En ese país vive “con gastos pagados por la comunidad internacional”, asegura en su libro Giammattei.

En el epílogo, el ex director de Presidios indica:

“Inocente es la palabra que tanto deseé escuchar, después de toda la red de mentiras y agravios que se tuvo que soportar por parte de los acusadores”.

El exdirector de Presidios, Alejandro Giammattei, narró el proceso penal en su contra en el libro “Relato de una injusticia”.

Punto de vista académico también cuestiona figura

El tema también ha sido abordado en tesis de universidades.

Uno de los estudios de la Usac, se titular “Violación al principio de objetividad por el uso inadecuado de la figura del colaborador eficaz en el proceso penal guatemalteco”.

En este link puedes consultar el análisis

El trabajo académico concluye, entre otras cosas, en que se “hace notorio el inadecuado uso que se da por las partes procesales a la figura del colaborador eficaz…”

“…puesto que es inobservado el principio de objetividad en muchos de los procedimientos que componen el proceso penal”.

Sostiene además que “es una realidad social que, personas sin escrúpulos y sin principios morales, con el ánimo de recibir beneficios colaboran con declaraciones muchas veces falsas…”

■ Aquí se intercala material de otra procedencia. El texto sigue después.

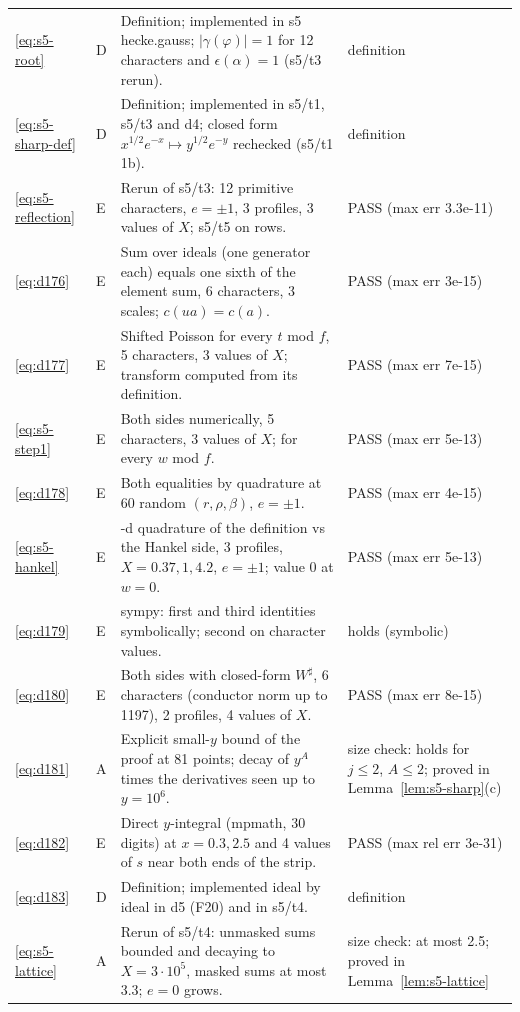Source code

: \documentclass[11pt]{article}
\numberwithin{equation}{section}
\begin{document}
\begin{longtable}{@{}>{\raggedright\arraybackslash}p{1.2cm}>{\centering\arraybackslash}p{0.7cm}>{\raggedright\arraybackslash}p{9.05cm}>{\raggedright\arraybackslash}p{4.3cm}@{}}
\eqref{eq:s5-root} & D & Definition; implemented in s5 hecke.gauss; $|\gamma(\varphi)|=1$ for 12 characters and $\epsilon(\alpha)=1$ (s5/t3 rerun). & definition\\
\eqref{eq:s5-sharp-def} & D & Definition; implemented in s5/t1, s5/t3 and d4; closed form $x^{1/2}e^{-x}\mapsto y^{1/2}e^{-y}$ rechecked (s5/t1 1b). & definition\\
\eqref{eq:s5-reflection} & E & Rerun of s5/t3: 12 primitive characters, $e=\pm1$, 3 profiles, 3 values of $X$; s5/t5 on rows. & PASS (max err 3.3e-11)\\
\eqref{eq:d176} & E & Sum over ideals (one generator each) equals one sixth of the element sum, 6 characters, 3 scales; $c(ua)=c(a)$. & PASS (max err 3e-15)\\
\eqref{eq:d177} & E & Shifted Poisson for every $t$ mod $f$, 5 characters, 3 values of $X$; transform computed from its definition. & PASS (max err 7e-15)\\
\eqref{eq:s5-step1} & E & Both sides numerically, 5 characters, 3 values of $X$; \cite[Lemma~17]{QF} for every $w$ mod $f$. & PASS (max err 5e-13)\\
\eqref{eq:d178} & E & Both equalities by quadrature at 60 random $(r,\rho,\beta)$, $e=\pm1$. & PASS (max err 4e-15)\\
\eqref{eq:s5-hankel} & E & 2-d quadrature of the definition vs the Hankel side, 3 profiles, $X=0.37,1,4.2$, $e=\pm1$; value 0 at $w=0$. & PASS (max err 5e-13)\\
\eqref{eq:d179} & E & sympy: first and third identities symbolically; second on character values. & holds (symbolic)\\
\eqref{eq:d180} & E & Both sides with closed-form $W^\sharp$, 6 characters (conductor norm up to 1197), 2 profiles, 4 values of $X$. & PASS (max err 8e-15)\\
\eqref{eq:d181} & A & Explicit small-$y$ bound of the proof at 81 points; decay of $y^A$ times the derivatives seen up to $y=10^6$. & size check: holds for $j\le2$, $A\le2$; proved in Lemma~\ref{lem:s5-sharp}(c)\\
\eqref{eq:d182} & E & Direct $y$-integral (mpmath, 30 digits) at $x=0.3,2.5$ and 4 values of $s$ near both ends of the strip. & PASS (max rel err 3e-31)\\
\eqref{eq:d183} & D & Definition; implemented ideal by ideal in d5 (F20) and in s5/t4. & definition\\
\eqref{eq:s5-lattice} & A & Rerun of s5/t4: unmasked sums bounded and decaying to $X=3\cdot10^5$, masked sums at most 3.3; $e=0$ grows. & size check: at most 2.5; proved in Lemma~\ref{lem:s5-lattice}\\

\end{longtable}
\end{document}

“…en las que incriminan a otros procesados, que incluso resultan no haber tenido participación alguna en los hechos imputados”.

Subraya que el artículo 108 del Código Procesal Penal manda al MP:

“adecuar su funcionamiento en base a la objetividad pues no se trata únicamente de acusar o buscar deducir responsabilidades en cualquier persona”.

La tesis concluye afirmando que

“no es justo que se beneficie a personas responsables penalmente, que incriminan a otra u otras con la intención de evadir su responsabilida”.

“que se establezca un procedimiento técnico por medio del cual se acepte, utilice y autorice el uso de la figura del colaborador eficaz…”

“…en los casos en que se tenga la plena certeza de la confiabilidad de la colaboración prestada”.